____ Source information
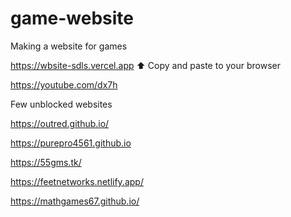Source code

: # game-website

Making a website for games 

https://wbsite-sdls.vercel.app
⬆ Copy and paste to your browser

https://youtube.com/dx7h



Few unblocked websites



https://outred.github.io/

https://purepro4561.github.io

https://55gms.tk/

https://feetnetworks.netlify.app/

https://mathgames67.github.io/

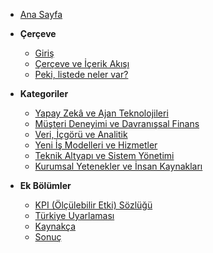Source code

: - [Ana Sayfa](/)

- **Çerçeve**
  - [Giriş](giris.md)
  - [Çerçeve ve İçerik Akışı](cerceve-icerik-akisi.md)
  - [Peki, listede neler var?](kategoriler.md)

- **Kategoriler**
  - [Yapay Zekâ ve Ajan Teknolojileri](yapay-zeka-ajan.md)
  - [Müşteri Deneyimi ve Davranışsal Finans](musteri-deneyimi.md)
  - [Veri, İçgörü ve Analitik](veri-analitik.md)
  - [Yeni İş Modelleri ve Hizmetler](is-modelleri.md)
  - [Teknik Altyapı ve Sistem Yönetimi](teknik-altyapi.md)
  - [Kurumsal Yetenekler ve İnsan Kaynakları](kurumsal-yetenekler.md)

- **Ek Bölümler**
  - [KPI (Ölçülebilir Etki) Sözlüğü](kpi-sozlugu.md)
  - [Türkiye Uyarlaması](turkiye-uyarlamasi.md)
  - [Kaynakça](kaynakca.md)
  - [Sonuç](sonuc.md)
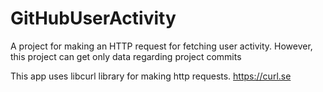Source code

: # GitHubUserActivity
A project for making an HTTP request for fetching user activity. However, this project can get only data regarding project commits

This app uses libcurl library for making http requests.
https://curl.se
________
**Exercise prompt**
In the listing above, find the line with "https://55gms.tk/" and output every line through the one with "- **Kategoriler**", exactly, without the pictures.

**Response to this task**
https://55gms.tk/

https://feetnetworks.netlify.app/

https://mathgames67.github.io/

Source code

: - [Ana Sayfa](/)

- **Çerçeve**
  - [Giriş](giris.md)
  - [Çerçeve ve İçerik Akışı](cerceve-icerik-akisi.md)
  - [Peki, listede neler var?](kategoriler.md)

- **Kategoriler**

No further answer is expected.